DIRECTIONS:
In the entries that follow, the lines from the one with "nonprohibited vertices. Center each tuple by" through the one with "any deterministic edge" are the ones to write out, exactly and with both ends included. Nothing else should appear.

TASK DATA:

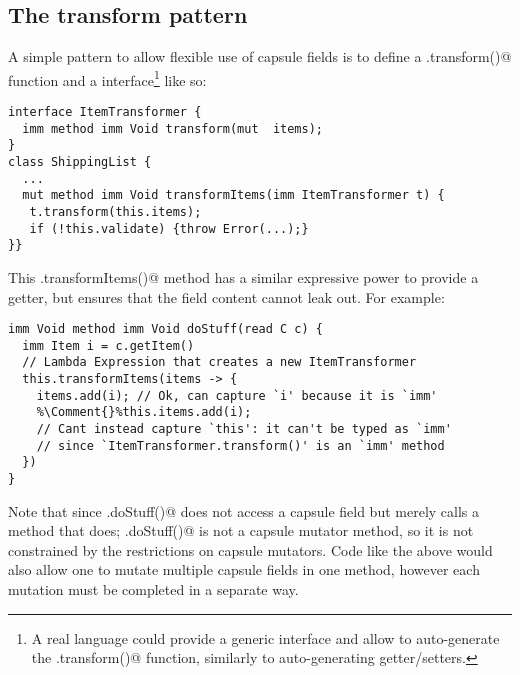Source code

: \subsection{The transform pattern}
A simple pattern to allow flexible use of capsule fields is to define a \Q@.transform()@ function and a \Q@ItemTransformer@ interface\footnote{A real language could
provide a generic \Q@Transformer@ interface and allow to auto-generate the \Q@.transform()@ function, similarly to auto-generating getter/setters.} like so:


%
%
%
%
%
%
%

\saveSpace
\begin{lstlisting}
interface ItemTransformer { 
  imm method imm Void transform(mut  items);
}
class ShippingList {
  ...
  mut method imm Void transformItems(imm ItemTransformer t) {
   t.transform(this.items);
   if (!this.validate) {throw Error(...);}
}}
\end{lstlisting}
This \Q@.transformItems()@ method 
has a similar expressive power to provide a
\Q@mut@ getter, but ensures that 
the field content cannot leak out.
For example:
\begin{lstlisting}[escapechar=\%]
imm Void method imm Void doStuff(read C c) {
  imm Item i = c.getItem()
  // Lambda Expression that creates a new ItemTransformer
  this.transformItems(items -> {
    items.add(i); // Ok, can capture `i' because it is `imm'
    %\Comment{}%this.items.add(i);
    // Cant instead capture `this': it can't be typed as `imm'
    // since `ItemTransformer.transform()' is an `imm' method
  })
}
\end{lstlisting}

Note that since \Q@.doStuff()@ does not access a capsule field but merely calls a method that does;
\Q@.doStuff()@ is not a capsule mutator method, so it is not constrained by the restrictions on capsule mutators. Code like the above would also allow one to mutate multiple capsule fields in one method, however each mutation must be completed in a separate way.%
* * *
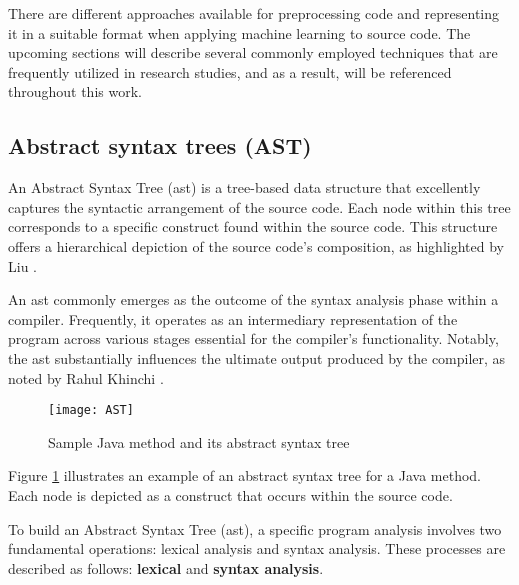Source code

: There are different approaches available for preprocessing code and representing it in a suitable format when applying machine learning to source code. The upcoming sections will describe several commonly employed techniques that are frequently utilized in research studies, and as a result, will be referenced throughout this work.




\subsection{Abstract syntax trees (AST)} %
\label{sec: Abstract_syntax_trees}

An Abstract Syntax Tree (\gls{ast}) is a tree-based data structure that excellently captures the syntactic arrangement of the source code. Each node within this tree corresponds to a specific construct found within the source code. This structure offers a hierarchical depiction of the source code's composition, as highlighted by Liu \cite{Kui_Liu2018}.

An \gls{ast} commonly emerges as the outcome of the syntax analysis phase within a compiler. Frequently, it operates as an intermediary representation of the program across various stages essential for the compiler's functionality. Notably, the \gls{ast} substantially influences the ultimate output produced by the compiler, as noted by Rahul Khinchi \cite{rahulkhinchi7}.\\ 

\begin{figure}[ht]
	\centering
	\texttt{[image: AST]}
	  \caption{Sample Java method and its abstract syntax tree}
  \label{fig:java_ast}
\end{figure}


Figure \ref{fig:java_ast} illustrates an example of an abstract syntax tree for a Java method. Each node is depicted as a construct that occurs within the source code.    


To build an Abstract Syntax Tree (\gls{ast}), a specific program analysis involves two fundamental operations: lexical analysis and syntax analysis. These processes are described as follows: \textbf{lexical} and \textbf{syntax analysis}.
---
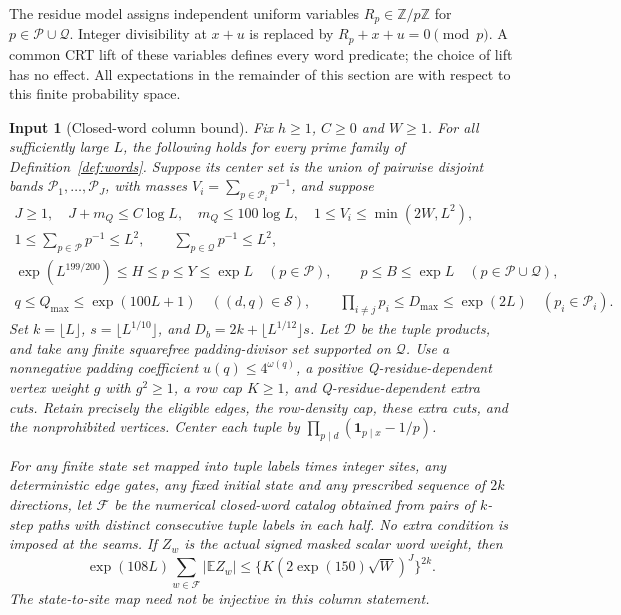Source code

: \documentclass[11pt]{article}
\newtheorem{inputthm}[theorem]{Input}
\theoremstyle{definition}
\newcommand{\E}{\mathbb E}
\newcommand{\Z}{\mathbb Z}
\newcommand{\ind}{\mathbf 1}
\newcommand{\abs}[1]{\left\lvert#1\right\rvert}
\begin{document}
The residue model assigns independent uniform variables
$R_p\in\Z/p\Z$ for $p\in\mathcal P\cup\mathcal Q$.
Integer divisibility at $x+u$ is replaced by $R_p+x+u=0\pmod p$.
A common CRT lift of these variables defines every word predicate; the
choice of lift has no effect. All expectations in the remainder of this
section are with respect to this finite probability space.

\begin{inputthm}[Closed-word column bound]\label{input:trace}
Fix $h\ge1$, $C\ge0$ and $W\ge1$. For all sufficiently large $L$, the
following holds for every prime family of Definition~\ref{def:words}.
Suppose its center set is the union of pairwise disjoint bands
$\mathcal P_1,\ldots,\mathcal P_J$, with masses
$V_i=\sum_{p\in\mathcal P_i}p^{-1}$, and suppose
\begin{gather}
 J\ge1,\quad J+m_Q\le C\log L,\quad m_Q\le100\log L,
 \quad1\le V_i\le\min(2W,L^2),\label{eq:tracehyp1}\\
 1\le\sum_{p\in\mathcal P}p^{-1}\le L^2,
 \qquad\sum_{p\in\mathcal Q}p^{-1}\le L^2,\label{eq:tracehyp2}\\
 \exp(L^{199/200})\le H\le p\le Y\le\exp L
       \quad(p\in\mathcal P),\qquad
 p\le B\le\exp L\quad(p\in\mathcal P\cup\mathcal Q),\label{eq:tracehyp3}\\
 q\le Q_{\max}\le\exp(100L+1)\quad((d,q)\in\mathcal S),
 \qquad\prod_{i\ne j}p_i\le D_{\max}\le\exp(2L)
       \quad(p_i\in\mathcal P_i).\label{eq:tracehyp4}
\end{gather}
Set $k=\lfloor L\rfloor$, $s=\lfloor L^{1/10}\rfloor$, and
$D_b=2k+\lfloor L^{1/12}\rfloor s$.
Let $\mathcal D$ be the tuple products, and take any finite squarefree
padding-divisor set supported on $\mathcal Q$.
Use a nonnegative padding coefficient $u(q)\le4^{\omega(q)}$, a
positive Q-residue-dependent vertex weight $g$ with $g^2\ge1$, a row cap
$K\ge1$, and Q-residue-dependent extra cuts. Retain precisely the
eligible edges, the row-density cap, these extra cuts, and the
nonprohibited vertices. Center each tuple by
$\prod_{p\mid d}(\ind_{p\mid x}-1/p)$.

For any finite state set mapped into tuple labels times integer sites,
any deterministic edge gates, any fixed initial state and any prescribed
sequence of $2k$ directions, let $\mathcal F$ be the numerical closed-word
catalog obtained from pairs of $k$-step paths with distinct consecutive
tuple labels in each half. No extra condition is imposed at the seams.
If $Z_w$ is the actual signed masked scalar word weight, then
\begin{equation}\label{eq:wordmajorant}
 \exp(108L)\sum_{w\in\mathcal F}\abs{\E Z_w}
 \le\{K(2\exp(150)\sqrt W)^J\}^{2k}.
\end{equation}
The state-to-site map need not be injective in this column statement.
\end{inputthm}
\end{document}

SOLUTION TO THE PROBLEM:
nonprohibited vertices. Center each tuple by
$\prod_{p\mid d}(\ind_{p\mid x}-1/p)$.

For any finite state set mapped into tuple labels times integer sites,
any deterministic edge gates, any fixed initial state and any prescribed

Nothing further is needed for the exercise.